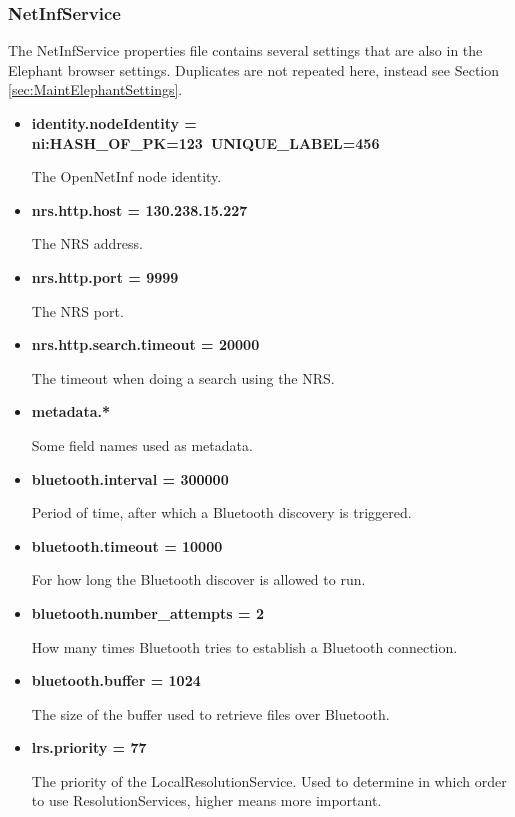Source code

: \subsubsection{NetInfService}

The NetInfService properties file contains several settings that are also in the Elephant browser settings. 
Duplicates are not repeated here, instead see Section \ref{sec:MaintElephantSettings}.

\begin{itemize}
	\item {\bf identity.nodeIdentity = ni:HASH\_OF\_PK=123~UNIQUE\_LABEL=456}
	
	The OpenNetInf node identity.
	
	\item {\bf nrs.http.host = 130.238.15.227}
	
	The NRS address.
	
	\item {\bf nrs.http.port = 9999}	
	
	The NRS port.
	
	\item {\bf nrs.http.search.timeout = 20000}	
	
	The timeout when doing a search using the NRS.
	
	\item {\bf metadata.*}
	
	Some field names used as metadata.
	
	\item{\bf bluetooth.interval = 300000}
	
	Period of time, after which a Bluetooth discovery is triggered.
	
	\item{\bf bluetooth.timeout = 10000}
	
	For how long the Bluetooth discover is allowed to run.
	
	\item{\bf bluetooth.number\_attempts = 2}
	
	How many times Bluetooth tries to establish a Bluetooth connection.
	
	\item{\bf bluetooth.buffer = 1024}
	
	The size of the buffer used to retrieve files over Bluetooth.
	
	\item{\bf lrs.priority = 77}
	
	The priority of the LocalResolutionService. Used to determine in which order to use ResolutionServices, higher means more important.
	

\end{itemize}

----

Write out the entries word for word. Skip the pictures.

--- OUTPUT OF THE EXERCISE ---
Source code

: \subsubsection{NetInfService}

The NetInfService properties file contains several settings that are also in the Elephant browser settings. 
Duplicates are not repeated here, instead see Section \ref{sec:MaintElephantSettings}.

\begin{itemize}
	\item {\bf identity.nodeIdentity = ni:HASH\_OF\_PK=123~UNIQUE\_LABEL=456}
	
	The OpenNetInf node identity.
	
	\item {\bf nrs.http.host = 130.238.15.227}
	
	The NRS address.
	
	\item {\bf nrs.http.port = 9999}	
	
	The NRS port.
	
	\item {\bf nrs.http.search.timeout = 20000}	
	
	The timeout when doing a search using the NRS.
	
	\item {\bf metadata.*}
	
	Some field names used as metadata.
	
	\item{\bf bluetooth.interval = 300000}
	
	Period of time, after which a Bluetooth discovery is triggered.
	
	\item{\bf bluetooth.timeout = 10000}
	
	For how long the Bluetooth discover is allowed to run.
	
	\item{\bf bluetooth.number\_attempts = 2}
	
	How many times Bluetooth tries to establish a Bluetooth connection.
	
	\item{\bf bluetooth.buffer = 1024}
	
	The size of the buffer used to retrieve files over Bluetooth.
	
	\item{\bf lrs.priority = 77}
	
	The priority of the LocalResolutionService. Used to determine in which order to use ResolutionServices, higher means more important.
	

\end{itemize}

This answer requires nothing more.